- **Extracted information**:
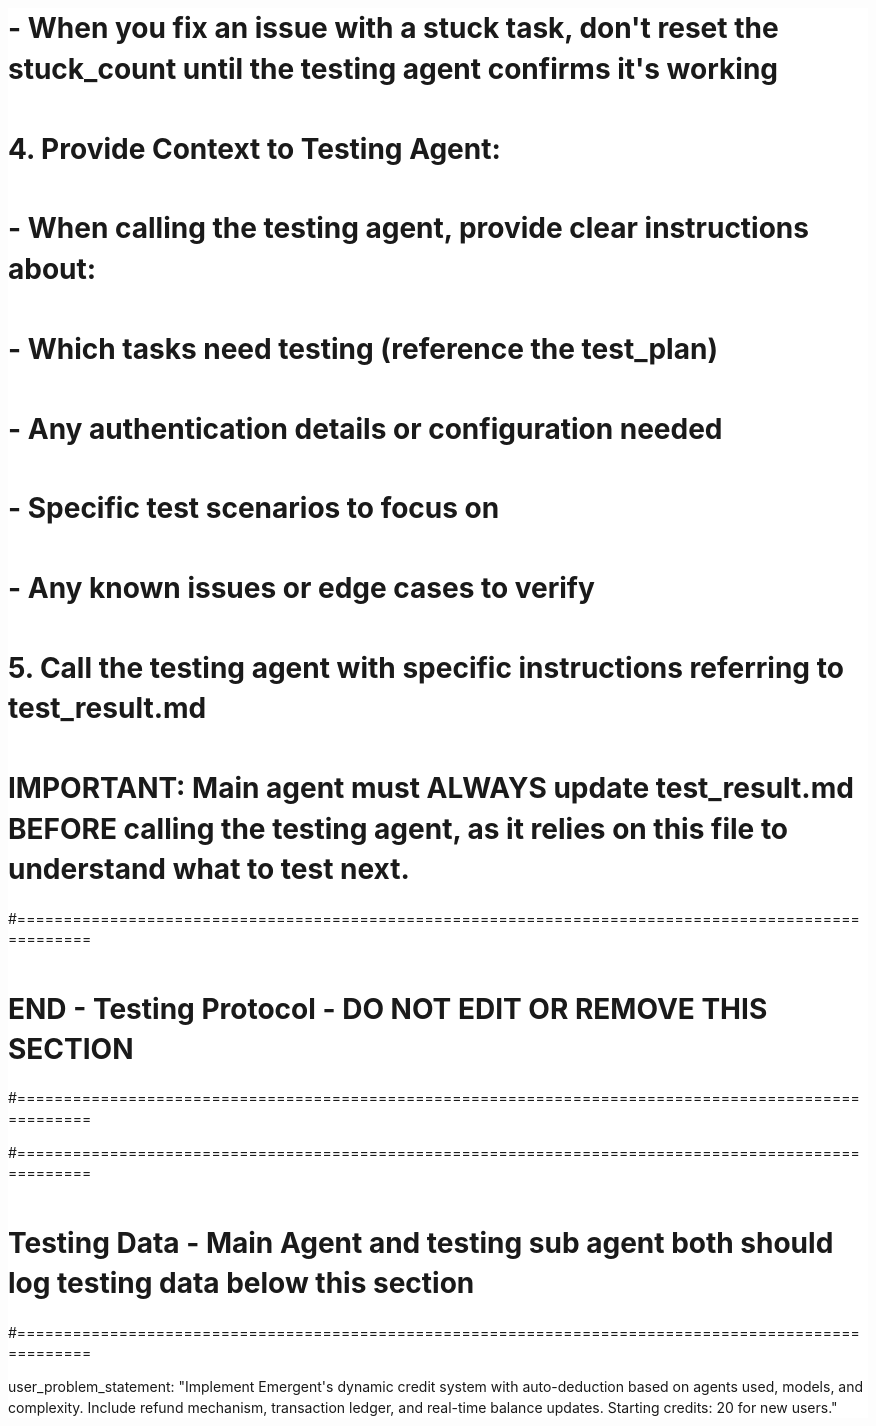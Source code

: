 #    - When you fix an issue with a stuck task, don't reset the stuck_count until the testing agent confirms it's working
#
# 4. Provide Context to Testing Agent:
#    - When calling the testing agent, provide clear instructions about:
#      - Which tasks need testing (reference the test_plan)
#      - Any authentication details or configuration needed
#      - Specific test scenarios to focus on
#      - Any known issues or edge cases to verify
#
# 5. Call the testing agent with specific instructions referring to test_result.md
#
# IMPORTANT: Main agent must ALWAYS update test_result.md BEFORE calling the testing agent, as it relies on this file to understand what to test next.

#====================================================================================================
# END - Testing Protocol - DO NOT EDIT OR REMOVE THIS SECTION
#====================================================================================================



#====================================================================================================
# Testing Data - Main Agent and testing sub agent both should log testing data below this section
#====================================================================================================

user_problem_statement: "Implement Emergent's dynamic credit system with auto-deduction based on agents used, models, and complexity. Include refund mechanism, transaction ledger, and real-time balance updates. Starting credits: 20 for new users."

- **What you have to do**:
Reproduce without change every line of the entries above, from the one containing "# END - Testing" through the last.

- **Solution to the problem**:
# END - Testing Protocol - DO NOT EDIT OR REMOVE THIS SECTION
#====================================================================================================



#====================================================================================================
# Testing Data - Main Agent and testing sub agent both should log testing data below this section
#====================================================================================================

user_problem_statement: "Implement Emergent's dynamic credit system with auto-deduction based on agents used, models, and complexity. Include refund mechanism, transaction ledger, and real-time balance updates. Starting credits: 20 for new users."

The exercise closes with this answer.